►

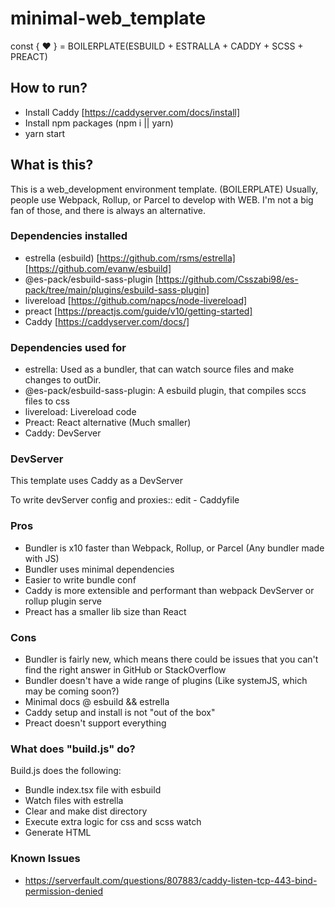 # minimal-web_template

const { ❤️ } = BOILERPLATE(ESBUILD + ESTRALLA + CADDY + SCSS + PREACT)

## How to run?
- Install Caddy [https://caddyserver.com/docs/install]
- Install npm packages (npm i || yarn)
- yarn start
## What is this?
This is a web_development environment template. (BOILERPLATE)
Usually, people use Webpack, Rollup, or Parcel to develop with WEB.
I'm not a big fan of those, and there is always an alternative.

### Dependencies installed
- estrella (esbuild) [https://github.com/rsms/estrella] [https://github.com/evanw/esbuild]
- @es-pack/esbuild-sass-plugin [https://github.com/Csszabi98/es-pack/tree/main/plugins/esbuild-sass-plugin]
- livereload [https://github.com/napcs/node-livereload]
- preact [https://preactjs.com/guide/v10/getting-started]
- Caddy  [https://caddyserver.com/docs/]

### Dependencies used for
- estrella: Used as a bundler, that can watch source files and make changes to outDir.
- @es-pack/esbuild-sass-plugin: A esbuild plugin, that compiles sccs files to css
- livereload: Livereload code
- Preact: React alternative (Much smaller)
- Caddy: DevServer

### DevServer
This template uses Caddy as a DevServer

To write devServer config and proxies:: edit - Caddyfile

### Pros
- Bundler is x10 faster than Webpack, Rollup, or Parcel (Any bundler made with JS)
- Bundler uses minimal dependencies
- Easier to write bundle conf
- Caddy is more extensible and performant than webpack DevServer or rollup plugin serve
- Preact has a smaller lib size than React

### Cons
- Bundler is fairly new, which means there could be issues that you can't find the right answer in GitHub or StackOverflow
- Bundler doesn't have a wide range of plugins (Like systemJS, which may be coming soon?)
- Minimal docs @ esbuild && estrella
- Caddy setup and install is not "out of the box"
- Preact doesn't support everything


### What does "build.js" do?
Build.js does the following:
- Bundle index.tsx file with esbuild
- Watch files with estrella
- Clear and make dist directory
- Execute extra logic for css and scss watch
- Generate HTML

### Known Issues
- https://serverfault.com/questions/807883/caddy-listen-tcp-443-bind-permission-denied
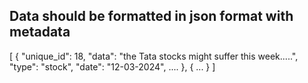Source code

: ## Data should be formatted in json format with metadata 

[
    {
        "unique_id": 18,
        "data": "the Tata stocks might suffer this week.....",
        "type": "stock",
        "date": "12-03-2024",
        ....
    },
    {
        ...
    }
]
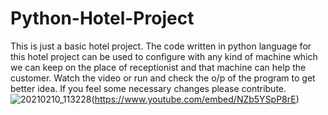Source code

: # Python-Hotel-Project
This is just a basic hotel project.
The code written in python language for this hotel project can be used to configure with any kind of machine which we can keep on the place of receptionist and that machine can help the customer.
Watch the video or run and check the o/p of the program to get better idea.
If you feel some necessary changes please contribute.
![20210210_113228](https://user-images.githubusercontent.com/63257356/107475957-f8e7ab80-6b9a-11eb-8a73-69060dcdb5bc.jpg)(https://www.youtube.com/embed/NZb5YSpP8rE) 


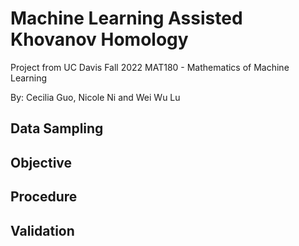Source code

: # Machine Learning Assisted Khovanov Homology

Project from UC Davis Fall 2022 MAT180 - Mathematics of Machine Learning

By: Cecilia Guo, Nicole Ni and Wei Wu Lu

## Data Sampling

## Objective

## Procedure

## Validation
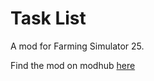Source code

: # Task List

A mod for Farming Simulator 25.

Find the mod on modhub [here](https://www.farming-simulator.com/mod.php?mod_id=312938&title=fs2025)
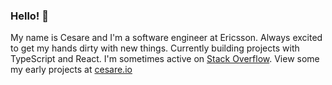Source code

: ### Hello! 👋

My name is Cesare and I'm a software engineer at Ericsson. Always excited to get my hands dirty with new things. Currently building projects with TypeScript and React. I'm sometimes active on [Stack Overflow](https://stackoverflow.com/users/1135714/cesare). View some my early projects at [cesare.io](https://cesare.io)

<!--
**csr/csr** is a ✨ _special_ ✨ repository because its `README.md` (this file) appears on your GitHub profile.

Here are some ideas to get you started:

- 🔭 I’m currently working on ...
- 🌱 I’m currently learning ...
- 👯 I’m looking to collaborate on ...
- 🤔 I’m looking for help with ...
- 💬 Ask me about ...
- 📫 How to reach me: ...
- 😄 Pronouns: he/him
- ⚡ Fun fact: ...
-->
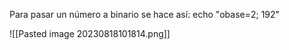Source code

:
Para pasar un número a binario se hace así: echo "obase=2; 192"

![[Pasted image 20230818101814.png]]





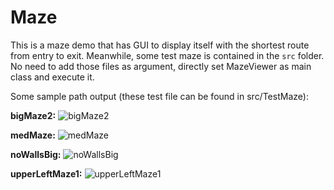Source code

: # Maze

This is a maze demo that has GUI to display itself with the shortest route from entry to exit.
Meanwhile, some test maze is contained in the `src` folder.
No need to add those files as argument, directly set MazeViewer as main class and execute it.

Some sample path output (these test file can be found in src/TestMaze): 

**bigMaze2:**
![bigMaze2](https://github.com/Mirage00/Maze/blob/master/src/PathOutput/bigMaze2.png?raw=true)

**medMaze:**
![medMaze](https://github.com/Mirage00/Maze/blob/master/src/PathOutput/medMaze.png?raw=true)

**noWallsBig:**
![noWallsBig](https://github.com/Mirage00/Maze/blob/master/src/PathOutput/noWallsBig.png?raw=true)

**upperLeftMaze1:**
![upperLeftMaze1](https://github.com/Mirage00/Maze/blob/master/src/PathOutput/upperLeftMaze1.png?raw=true)

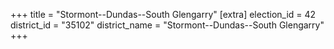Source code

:+++
title = "Stormont--Dundas--South Glengarry"
[extra]
election_id = 42
district_id = "35102"
district_name = "Stormont--Dundas--South Glengarry"
+++
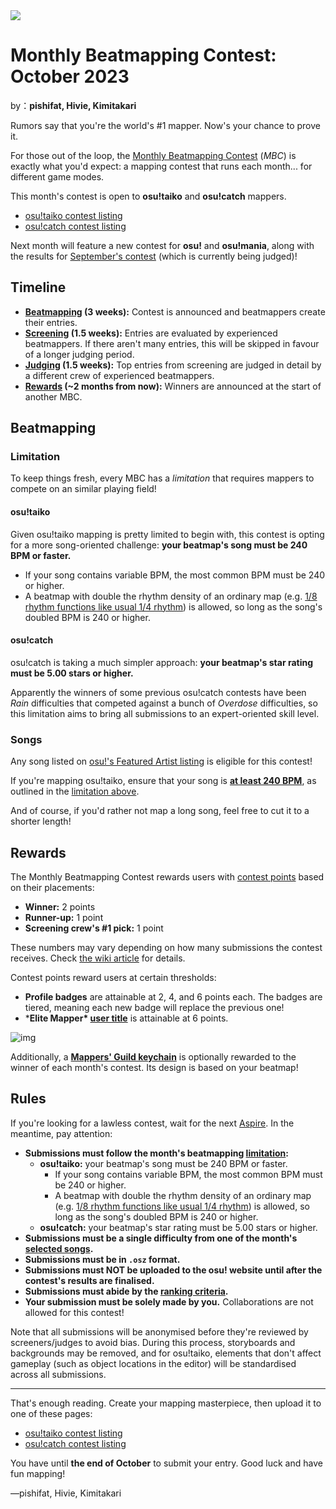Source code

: <a href="https://osu.ppy.sh/home/news/2023-10-10-monthly-beatmapping-contest-october-2023">
  <img src="https://i.ppy.sh/a82f095536d256a48fe7b8b378097ff9ae8e5b64/68747470733a2f2f6f73752e7070792e73682f77696b692f696d616765732f7368617265642f6e6577732f62616e6e6572732f6d6f6e74686c792d626561746d617070696e672d636f6e746573742e706e67">
</a>

# Monthly Beatmapping Contest: October 2023

by：**pishifat, Hivie, Kimitakari**

Rumors say that you're the world's #1 mapper. Now's your chance to prove it.

For those out of the loop, the [Monthly Beatmapping Contest](https://osu.ppy.sh/wiki/en/Contests/Monthly_Beatmapping_Contest) (*MBC*) is exactly what you'd expect: a mapping contest that runs each month... for different game modes.

This month's contest is open to **osu!taiko** and **osu!catch** mappers.

- [osu!taiko contest listing](https://osu.ppy.sh/community/contests/187)
- [osu!catch contest listing](https://osu.ppy.sh/community/contests/188)

Next month will feature a new contest for **osu!** and **osu!mania**, along with the results for [September's contest](https://osu.ppy.sh/home/news/2023-09-09-monthly-beatmapping-contest-september-2023) (which is currently being judged)!

## Timeline

- **[Beatmapping](https://osu.ppy.sh/home/news/2023-10-10-monthly-beatmapping-contest-october-2023#beatmapping) (3 weeks):** Contest is announced and beatmappers create their entries.
- **[Screening](https://osu.ppy.sh/wiki/en/Contests/Monthly_Beatmapping_Contest#screening) (1.5 weeks):** Entries are evaluated by experienced beatmappers. If there aren't many entries, this will be skipped in favour of a longer judging period.
- **[Judging](https://osu.ppy.sh/wiki/en/Contests/Monthly_Beatmapping_Contest#judging) (1.5 weeks):** Top entries from screening are judged in detail by a different crew of experienced beatmappers.
- **[Rewards](https://osu.ppy.sh/home/news/2023-10-10-monthly-beatmapping-contest-october-2023#rewards) (~2 months from now):** Winners are announced at the start of another MBC.

## Beatmapping

### Limitation

To keep things fresh, every MBC has a *limitation* that requires mappers to compete on an similar playing field!

#### osu!taiko

Given osu!taiko mapping is pretty limited to begin with, this contest is opting for a more song-oriented challenge: **your beatmap's song must be 240 BPM or faster.**

- If your song contains variable BPM, the most common BPM must be 240 or higher.
- A beatmap with double the rhythm density of an ordinary map (e.g. [1/8 rhythm functions like usual 1/4 rhythm](https://osu.ppy.sh/beatmapsets/2011128)) is allowed, so long as the song's doubled BPM is 240 or higher.

#### osu!catch

osu!catch is taking a much simpler approach: **your beatmap's star rating must be 5.00 stars or higher.**

Apparently the winners of some previous osu!catch contests have been *Rain* difficulties that competed against a bunch of *Overdose* difficulties, so this limitation aims to bring all submissions to an expert-oriented skill level.

### Songs

Any song listed on [osu!'s Featured Artist listing](https://osu.ppy.sh/beatmaps/artists) is eligible for this contest!

If you're mapping osu!taiko, ensure that your song is [**at least 240 BPM**](https://osu.ppy.sh/beatmaps/artists/tracks?is_default_sort=true&sort=update_desc&bpm[gte]=240), as outlined in the [limitation above](https://osu.ppy.sh/home/news/2023-10-10-monthly-beatmapping-contest-october-2023#limitation).

And of course, if you'd rather not map a long song, feel free to cut it to a shorter length!

## Rewards

The Monthly Beatmapping Contest rewards users with [contest points](https://osu.ppy.sh/wiki/en/Contests/Contest_points) based on their placements:

- **Winner:** 2 points
- **Runner-up:** 1 point
- **Screening crew's #1 pick:** 1 point

These numbers may vary depending on how many submissions the contest receives. Check [the wiki article](https://osu.ppy.sh/wiki/en/Contests/Contest_points) for details.

Contest points reward users at certain thresholds:

- **Profile badges** are attainable at 2, 4, and 6 points each. The badges are tiered, meaning each new badge will replace the previous one!
- ***Elite Mapper\* [user title](https://osu.ppy.sh/wiki/en/Community/User_title)** is attainable at 6 points.

![img](https://i.ppy.sh/92c0363314d3794da7fa069fdb3b5484a7df2daf/68747470733a2f2f6f73752e7070792e73682f77696b692f696d616765732f7368617265642f6e6577732f323032302d30322d32302d6d6f6e74686c792d626561746d617070696e672d636f6e746573742d312d726573756c74732f6d62632d62616467652d312e706e67)

Additionally, a [**Mappers' Guild keychain**](https://osu.ppy.sh/wiki/images/shared/news/2023-08-29-changes-to-the-mappers-guild/keychain.jpg) is optionally rewarded to the winner of each month's contest. Its design is based on your beatmap!

## Rules

If you're looking for a lawless contest, wait for the next [Aspire](https://osu.ppy.sh/wiki/en/Contests/Aspire). In the meantime, pay attention:

- **Submissions must follow the month's beatmapping [limitation](https://osu.ppy.sh/home/news/2023-10-10-monthly-beatmapping-contest-october-2023#limitation):**
  - **osu!taiko:** your beatmap's song must be 240 BPM or faster.
    - If your song contains variable BPM, the most common BPM must be 240 or higher.
    - A beatmap with double the rhythm density of an ordinary map (e.g. [1/8 rhythm functions like usual 1/4 rhythm](https://osu.ppy.sh/beatmapsets/2011128)) is allowed, so long as the song's doubled BPM is 240 or higher.
  - **osu!catch:** your beatmap's star rating must be 5.00 stars or higher.
- **Submissions must be a single difficulty from one of the month's [selected songs](https://osu.ppy.sh/home/news/2023-10-10-monthly-beatmapping-contest-october-2023#songs).**
- **Submissions must be in `.osz` format.**
- **Submissions must NOT be uploaded to the osu! website until after the contest's results are finalised.**
- **Submissions must abide by the [ranking criteria](https://osu.ppy.sh/wiki/en/Ranking_criteria).**
- **Your submission must be solely made by you.** Collaborations are not allowed for this contest!

Note that all submissions will be anonymised before they're reviewed by screeners/judges to avoid bias. During this process, storyboards and backgrounds may be removed, and for osu!taiko, elements that don't affect gameplay (such as object locations in the editor) will be standardised across all submissions.

------

That's enough reading. Create your mapping masterpiece, then upload it to one of these pages:

- [osu!taiko contest listing](https://osu.ppy.sh/community/contests/187)
- [osu!catch contest listing](https://osu.ppy.sh/community/contests/188)

You have until **the end of October** to submit your entry. Good luck and have fun mapping!

—pishifat, Hivie, Kimitakari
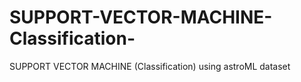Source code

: # SUPPORT-VECTOR-MACHINE-Classification-
SUPPORT VECTOR MACHINE (Classification) using astroML dataset
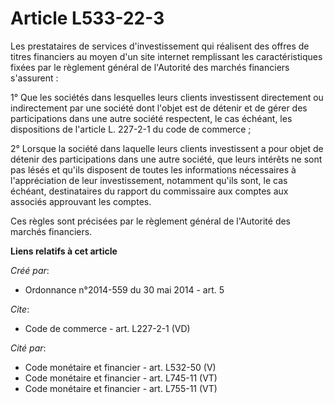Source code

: # Article L533-22-3

Les prestataires de services d'investissement qui réalisent des offres de titres financiers au moyen d'un site internet
remplissant les caractéristiques fixées par le règlement général de l'Autorité des marchés financiers s'assurent : 

1° Que les sociétés dans lesquelles leurs clients investissent directement ou indirectement par une société dont l'objet est
de détenir et de gérer des participations dans une autre société respectent, le cas échéant, les dispositions de l'article L.
227-2-1 du code de commerce ; 

2° Lorsque la société dans laquelle leurs clients investissent a pour objet de détenir des participations dans une autre
société, que leurs intérêts ne sont pas lésés et qu'ils disposent de toutes les informations nécessaires à l'appréciation de
leur investissement, notamment qu'ils sont, le cas échéant, destinataires du rapport du commissaire aux comptes aux associés
approuvant les comptes. 

Ces règles sont précisées par le règlement général de l'Autorité des marchés financiers.

**Liens relatifs à cet article**

_Créé par_:

  - Ordonnance n°2014-559 du 30 mai 2014 - art. 5

_Cite_:

  - Code de commerce - art. L227-2-1 (VD)

_Cité par_:

  - Code monétaire et financier - art. L532-50 (V)
  - Code monétaire et financier - art. L745-11 (VT)
  - Code monétaire et financier - art. L755-11 (VT)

◄

**Work task:**
Going through the entries above, count each line that has the word "made" and report only the count.

**Result of this exercise:**
2